In practice, this tends to mean that for any given probability (eg the 1% AEP design flood), there can be, say, 10 rainfall temporal patterns, each with 10 intensity/duration combinations, meaning that there are 100 model runs for just the 1% AEP flood.

Statistical processing of this information by modellers often results in a single deliverable surface being the worst case of the intensity/duration combinations for the median temporal pattern (ie an enveloped surface).

Whilst these envelope surfaces are useful for panning purposes, they do lose some value for those looking to understand the dynamic nature of flooding (eg emergency managers looking to determine the timing and duration of inundation) as well as those looking to investigate the hydraulic behaviour of the catchment in detail, such as extracting flow hydrographs at any location which cannot be calculated accurately using only peak hydraulic parameters.

To help overcome these limitations, we have developed two approaches to creating a representative time-varying flood surface:
   1) Fully automated ensemble processing
   2) Composite file driven "spatially clipped ensembles"

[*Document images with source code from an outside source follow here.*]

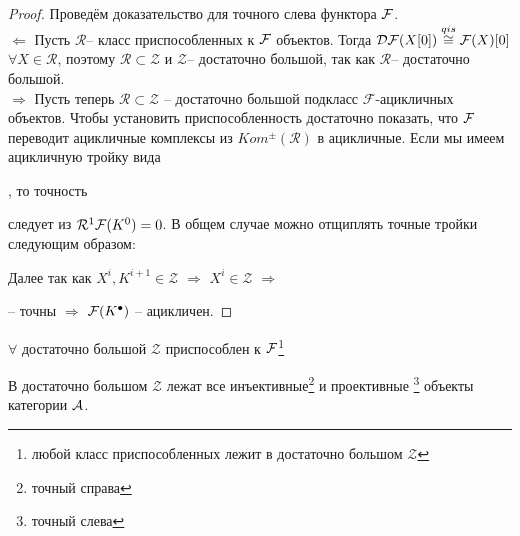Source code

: \documentclass[../main.tex]{subfiles}
\begin{document}
\begin{proof} Проведём доказательство для точного слева функтора $\mathcal{F}$.\\
$\Leftarrow$ Пусть $\mathcal{R}$-- класс приспособленных к $\mathcal{F}$ объектов. Тогда $\mathcal{D F}(X[0])\overset{qis}{\cong} \mathcal{F}(X)[0]$ $\forall X \in \mathcal{R}$, поэтому $\mathcal{R} \subset \mathcal{Z}$ и $\mathcal{Z}$-- достаточно большой, так как $\mathcal{R}$-- достаточно большой.\\
$\Rightarrow$ Пусть теперь $\mathcal{R} \subset \mathcal{Z}$ -- достаточно большой подкласс $\mathcal{F}$-ацикличных объектов. Чтобы установить приспособленность достаточно показать, что $\mathcal{F}$ переводит ацикличные комплексы из $Kom^{\pm}(\mathcal{R})$ в ацикличные. Если мы имеем ацикличную тройку вида , то точность  следует из $\mathcal{R}^1\mathcal{F}(K^0)=0$. В общем случае можно отщиплять точные тройки следующим образом:
\bee
{}
\eee
Далее так как $X^i, K^{i+1} \in \mathcal{Z}$ $\Rightarrow$ $X^i \in \mathcal{Z}$ $\Rightarrow$  -- точны $\Rightarrow$ $\mathcal{F}(K^\bullet)$ -- ацикличен.
\end{proof}
\begin{to_claim}
$\forall$ достаточно большой $\mathcal{Z}$ приспособлен к $\mathcal{F}$\footnote{любой класс приспособленных лежит в достаточно большом $\mathcal{Z}$}
\end{to_claim}
\begin{to_claim}
В достаточно большом $\mathcal{Z}$ лежат все инъективные\footnote{точный справа} и проективные \footnote{точный слева} объекты категории $\mathcal{A}$.
\end{to_claim}
\end{document}
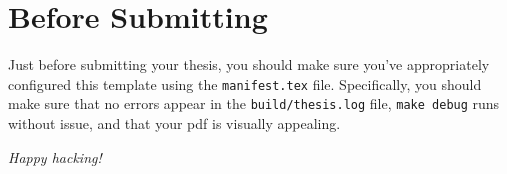 \chapter{Before Submitting}
\label{chap:before-submitting}

Just before submitting your thesis, you should make sure you've appropriately
configured this template using the \texttt{manifest.tex} file. Specifically, you
should make sure that no errors appear in the \texttt{build/thesis.log} file,
\texttt{make debug} runs without issue, and that your \acs{pdf} is visually
appealing.

\vspace*{1cm}

\emph{Happy hacking!}
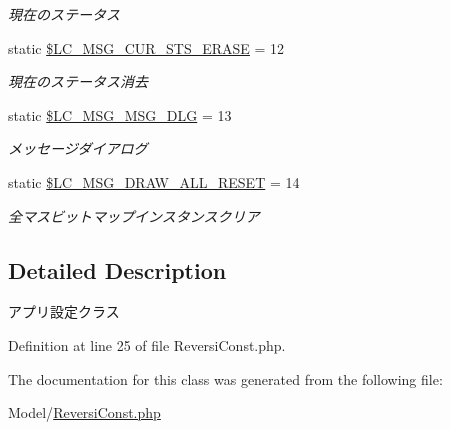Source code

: \begin{DoxyCompactItemize}
\begin{DoxyCompactList}\small\item\em 現在のステータス \end{DoxyCompactList}\item 
static \hyperlink{class_reversi_const_a820a0338238bbd1f21c29b63aadbf2c8}{\$\+L\+C\+\_\+\+M\+S\+G\+\_\+\+C\+U\+R\+\_\+\+S\+T\+S\+\_\+\+E\+R\+A\+SE} = 12\hypertarget{class_reversi_const_a820a0338238bbd1f21c29b63aadbf2c8}{}\label{class_reversi_const_a820a0338238bbd1f21c29b63aadbf2c8}

\begin{DoxyCompactList}\small\item\em 現在のステータス消去 \end{DoxyCompactList}\item 
static \hyperlink{class_reversi_const_a11bb64ddfba78520e7864e0fe8aa89d1}{\$\+L\+C\+\_\+\+M\+S\+G\+\_\+\+M\+S\+G\+\_\+\+D\+LG} = 13\hypertarget{class_reversi_const_a11bb64ddfba78520e7864e0fe8aa89d1}{}\label{class_reversi_const_a11bb64ddfba78520e7864e0fe8aa89d1}

\begin{DoxyCompactList}\small\item\em メッセージダイアログ \end{DoxyCompactList}\item 
static \hyperlink{class_reversi_const_ab474e9969881fca250d354949405d7d8}{\$\+L\+C\+\_\+\+M\+S\+G\+\_\+\+D\+R\+A\+W\+\_\+\+A\+L\+L\+\_\+\+R\+E\+S\+ET} = 14\hypertarget{class_reversi_const_ab474e9969881fca250d354949405d7d8}{}\label{class_reversi_const_ab474e9969881fca250d354949405d7d8}

\begin{DoxyCompactList}\small\item\em 全マスビットマップインスタンスクリア \end{DoxyCompactList}\end{DoxyCompactItemize}


\subsection{Detailed Description}
アプリ設定クラス 

Definition at line 25 of file Reversi\+Const.\+php.



The documentation for this class was generated from the following file\+:\begin{DoxyCompactItemize}
\item 
Model/\hyperlink{_reversi_const_8php}{Reversi\+Const.\+php}\end{DoxyCompactItemize}
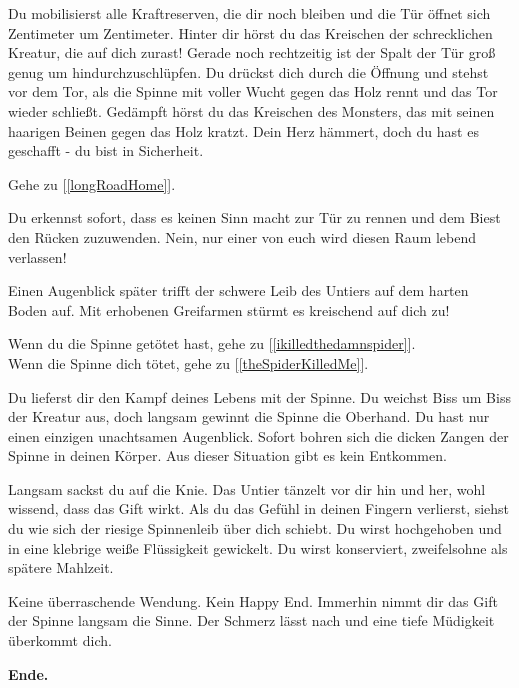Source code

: Du mobilisierst alle Kraftreserven, die dir noch bleiben und die Tür öffnet sich Zentimeter um Zentimeter. Hinter dir hörst du das Kreischen der schrecklichen Kreatur, die auf dich zurast! Gerade noch rechtzeitig ist der Spalt der Tür groß genug um hindurchzuschlüpfen. Du drückst dich durch die Öffnung und stehst vor dem Tor, als die Spinne mit voller Wucht gegen das Holz rennt und das Tor wieder schließt. Gedämpft hörst du das Kreischen des Monsters, das mit seinen haarigen Beinen gegen das Holz kratzt. Dein Herz hämmert, doch du hast es geschafft - du bist in Sicherheit.

Gehe zu [\ref{longRoadHome}].


Du erkennst sofort, dass es keinen Sinn macht zur Tür zu rennen und dem Biest den Rücken zuzuwenden. Nein, nur einer von euch wird diesen Raum lebend verlassen!

Einen Augenblick später trifft der schwere Leib des Untiers auf dem harten Boden auf. Mit erhobenen Greifarmen stürmt es kreischend auf dich zu!


Wenn du die Spinne getötet hast, gehe zu [\ref{ikilledthedamnspider}].
\\Wenn die Spinne dich tötet, gehe zu [\ref{theSpiderKilledMe}].


Du lieferst dir den Kampf deines Lebens mit der Spinne. Du weichst Biss um Biss der Kreatur aus, doch langsam gewinnt die Spinne die Oberhand. Du hast nur einen einzigen unachtsamen Augenblick. Sofort bohren sich die dicken Zangen der Spinne in deinen Körper. Aus dieser Situation gibt es kein Entkommen.

Langsam sackst du auf die Knie. Das Untier tänzelt vor dir hin und her, wohl wissend, dass das Gift wirkt. Als du das Gefühl in deinen Fingern verlierst, siehst du wie sich der riesige Spinnenleib über dich schiebt. Du wirst hochgehoben und in eine klebrige weiße Flüssigkeit gewickelt. Du wirst konserviert, zweifelsohne als spätere Mahlzeit.

Keine überraschende Wendung. Kein Happy End. Immerhin nimmt dir das Gift der Spinne langsam die Sinne. Der Schmerz lässt nach und eine tiefe Müdigkeit überkommt dich.

\textbf{Ende.}


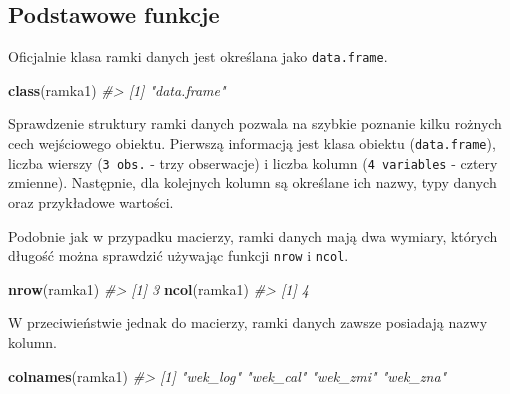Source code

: \documentclass[paper=6in:9in,pagesize=pdftex,headinclude=on,footinclude=on,10pt]{scrbook}
\newenvironment{Shaded}{\begin{snugshade}}{\end{snugshade}}
\newcommand{\CommentTok}[1]{\textcolor[rgb]{0.56,0.35,0.01}{\textit{#1}}}
\newcommand{\KeywordTok}[1]{\textcolor[rgb]{0.13,0.29,0.53}{\textbf{#1}}}
\newcommand{\NormalTok}[1]{#1}
\begin{document}
\hypertarget{podstawowe-funkcje-1}{%
\subsection{Podstawowe funkcje}\label{podstawowe-funkcje-1}}

Oficjalnie klasa ramki danych jest określana jako \texttt{data.frame}.

\begin{Shaded}
\begin{Highlighting}[]
\KeywordTok{class}\NormalTok{(ramka1)}
\CommentTok{#> [1] "data.frame"}
\end{Highlighting}
\end{Shaded}

Sprawdzenie struktury ramki danych pozwala na szybkie poznanie kilku rożnych cech wejściowego obiektu.
Pierwszą informacją jest klasa obiektu (\texttt{data.frame}), liczba wierszy (\texttt{3\ obs.} - trzy obserwacje) i liczba kolumn (\texttt{4\ variables} - cztery zmienne).
Następnie, dla kolejnych kolumn są określane ich nazwy, typy danych oraz przykładowe wartości.

\begin{Shaded}
\end{Shaded}

Podobnie jak w przypadku macierzy, ramki danych mają dwa wymiary, których długość można sprawdzić używając funkcji \texttt{nrow} i \texttt{ncol}.

\begin{Shaded}
\begin{Highlighting}[]
\KeywordTok{nrow}\NormalTok{(ramka1)}
\CommentTok{#> [1] 3}
\KeywordTok{ncol}\NormalTok{(ramka1)}
\CommentTok{#> [1] 4}
\end{Highlighting}
\end{Shaded}

W przeciwieństwie jednak do macierzy, ramki danych zawsze posiadają nazwy kolumn.

\begin{Shaded}
\begin{Highlighting}[]
\KeywordTok{colnames}\NormalTok{(ramka1)}
\CommentTok{#> [1] "wek_log" "wek_cal" "wek_zmi" "wek_zna"}
\end{Highlighting}
\end{Shaded}
\end{document}
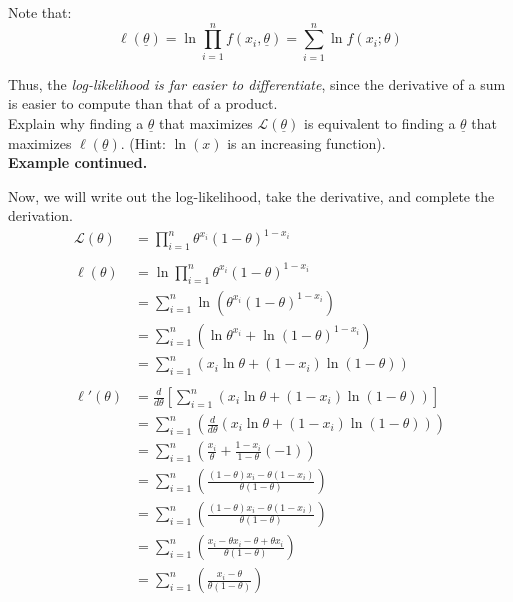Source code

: 	Note that: 
	\[
	\ell(\underline{\theta}) = 
	\ln \prod_{i=1}^n f(x_i, \underline{\theta}) =
	\sum_{i=1}^n \ln f(x_i;\theta)
	\]

	Thus, the \textit{log-likelihood is far easier to differentiate}, since the derivative of a sum is easier to compute than that of a product.\\

	\exercise Explain why finding a $\underline{\theta}$ that maximizes $\mathcal{L}(\underline{\theta})$ is equivalent to finding a $\underline{\theta}$ that maximizes $\ell(\underline{\theta})$. (Hint: $\ln(x)$ is an increasing function).\\

\textbf{Example continued. }

Now, we will write out the log-likelihood, take the derivative, and complete the derivation.
\begin{align*}
	\mathcal{L}(\theta) &= \prod_{i=1}^n \theta^{x_i} (1-\theta)^{1-x_i} \\
			    & \\
	\ell(\theta) 
	&= \ln \prod_{i=1}^n \theta^{x_i} (1-\theta)^{1-x_i} \\
	&= \sum_{i=1}^n \ln\left( \theta^{x_i} (1-\theta)^{1-x_i} \right)\\
	&= \sum_{i=1}^n \left( \ln\theta^{x_i}  + \ln (1-\theta)^{1-x_i} \right)\\
	&= \sum_{i=1}^n \left( x_i \ln\theta  +  (1-x_i)\ln (1-\theta) \right)\\
	& \\
	\ell'(\theta) 
	&= \frac{d}{d\theta} \left[\sum_{i=1}^n \left( x_i \ln\theta  +  (1-x_i)\ln (1-\theta) \right)\right]\\
	&= \sum_{i=1}^n \left(
		\frac{d}{d\theta}\left(
			x_i \ln\theta  +  (1-x_i)\ln (1-\theta)
		\right)
	\right)\\
	&= \sum_{i=1}^n \left(
			\frac{x_i}{\theta}  +  \frac{1-x_i}{1-\theta}(-1)
	\right)\\
	&= \sum_{i=1}^n \left(
			\frac{(1-\theta)x_i - \theta(1-x_i)}{\theta(1-\theta)}  
	\right)\\
	&= \sum_{i=1}^n \left(
			\frac{(1-\theta)x_i - \theta(1-x_i)}{\theta(1-\theta)}  
	\right)\\
	&= \sum_{i=1}^n \left(
			\frac{x_i - \theta x_i - \theta + \theta x_i}{\theta(1-\theta)}  
	\right)\\
	&= \sum_{i=1}^n \left(
			\frac{x_i - \theta}{\theta(1-\theta)}  
	\right)
\end{align*}

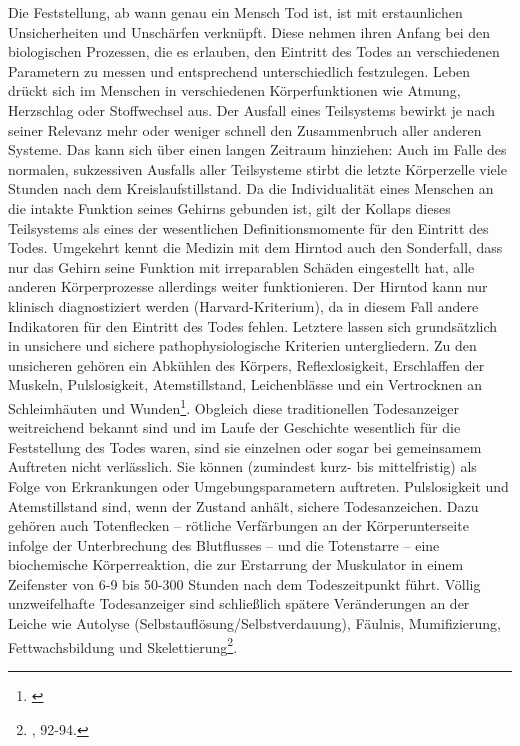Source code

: \documentclass[openany,twoside,twocolumn]{book}
\let\rmarkdownfootnote\footnote%
\def\footnote{\protect\rmarkdownfootnote}
\begin{document}
Die Feststellung, ab wann genau ein Mensch Tod ist, ist mit
erstaunlichen Unsicherheiten und Unschärfen verknüpft. Diese nehmen
ihren Anfang bei den biologischen Prozessen, die es erlauben, den
Eintritt des Todes an verschiedenen Parametern zu messen und
entsprechend unterschiedlich festzulegen. Leben drückt sich im Menschen
in verschiedenen Körperfunktionen wie Atmung, Herzschlag oder
Stoffwechsel aus. Der Ausfall eines Teilsystems bewirkt je nach seiner
Relevanz mehr oder weniger schnell den Zusammenbruch aller anderen
Systeme. Das kann sich über einen langen Zeitraum hinziehen: Auch im
Falle des normalen, sukzessiven Ausfalls aller Teilsysteme stirbt die
letzte Körperzelle viele Stunden nach dem Kreislaufstillstand. Da die
Individualität eines Menschen an die intakte Funktion seines Gehirns
gebunden ist, gilt der Kollaps dieses Teilsystems als eines der
wesentlichen Definitionsmomente für den Eintritt des Todes. Umgekehrt
kennt die Medizin mit dem Hirntod auch den Sonderfall, dass nur das
Gehirn seine Funktion mit irreparablen Schäden eingestellt hat, alle
anderen Körperprozesse allerdings weiter funktionieren. Der Hirntod kann
nur klinisch diagnostiziert werden (Harvard-Kriterium), da in diesem
Fall andere Indikatoren für den Eintritt des Todes fehlen. Letztere
lassen sich grundsätzlich in unsichere und sichere pathophysiologische
Kriterien untergliedern. Zu den unsicheren gehören ein Abkühlen des
Körpers, Reflexlosigkeit, Erschlaffen der Muskeln, Pulslosigkeit,
Atemstillstand, Leichenblässe und ein Vertrocknen an Schleimhäuten und
Wunden\footnote{\textcite{forster_stichwort_1989}}. Obgleich diese
traditionellen Todesanzeiger weitreichend bekannt sind und im Laufe der
Geschichte wesentlich für die Feststellung des Todes waren, sind sie
einzelnen oder sogar bei gemeinsamem Auftreten nicht verlässlich. Sie
können (zumindest kurz- bis mittelfristig) als Folge von Erkrankungen
oder Umgebungsparametern auftreten. Pulslosigkeit und Atemstillstand
sind, wenn der Zustand anhält, sichere Todesanzeichen. Dazu gehören auch
Totenflecken -- rötliche Verfärbungen an der Körperunterseite infolge
der Unterbrechung des Blutflusses -- und die Totenstarre -- eine
biochemische Körperreaktion, die zur Erstarrung der Muskulator in einem
Zeifenster von 6-9 bis 50-300 Stunden nach dem Todeszeitpunkt führt.
Völlig unzweifelhafte Todesanzeiger sind schließlich spätere
Veränderungen an der Leiche wie Autolyse
(Selbstauflösung/Selbstverdauung), Fäulnis, Mumifizierung,
Fettwachsbildung und Skelettierung\footnote{\textcite{hofmann_rituelle_2008},
  92-94.}.
\end{document}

Unfortunately, whilst the first option is fully automated and delivers excellent outcomes, the sheer volume of data to process makes it impractical (from several days to a week per design event). However, we are confident that continued refinement of the process and some experimentation on some new powerful processing cloud servers will bring execution times down to a more reasonable timeframe. Stay tuned.

Given the current need of customers, we elected to release option 2 with the current waterRIDE version (10.98). Under this approach, users are able to utilise the "source" parameter of the enveloped hydraulic runs to create polygons representing areas impacted by the same simulation. Once created, this layer is then used to clip the individual time series results to create a seamless composite layer.

This usually results in a layer that has different time steps and flood durations in different parts of the catchment. However, this is managed seamlessly by waterRIDE.

The tool is available on the Process panel, as the Virtual Merge tool in the Drape and Merge section. Instructions and example screenshots are available in the online help.

waterRIDE v10.98 Released

Those with active annual maintenance plans will have received download links for the latest waterRIDE 10 release (v10.98).

If you have not received the link and believe your maintenance plan is current, please contact us to update your email preferences.

This release brings some key new features, a host of refinements, and a couple of important updates for TUFLOW and MIKE21 users running specific model types.

You can see the full list of features here.

End of Year Office Closure

As the end of another year rapidly approaches, we would like to say thank you to our users for your continued support, and wish everyone a safe and relaxing Christmas break.

We have some very exciting releases planned for next year, so keep your eye out for webinar invitations in early 2024 to see what we've got planned.

Our offices will be closed from Thursday 21st December, 2023 and reopen on Tuesday 2nd January, 2024.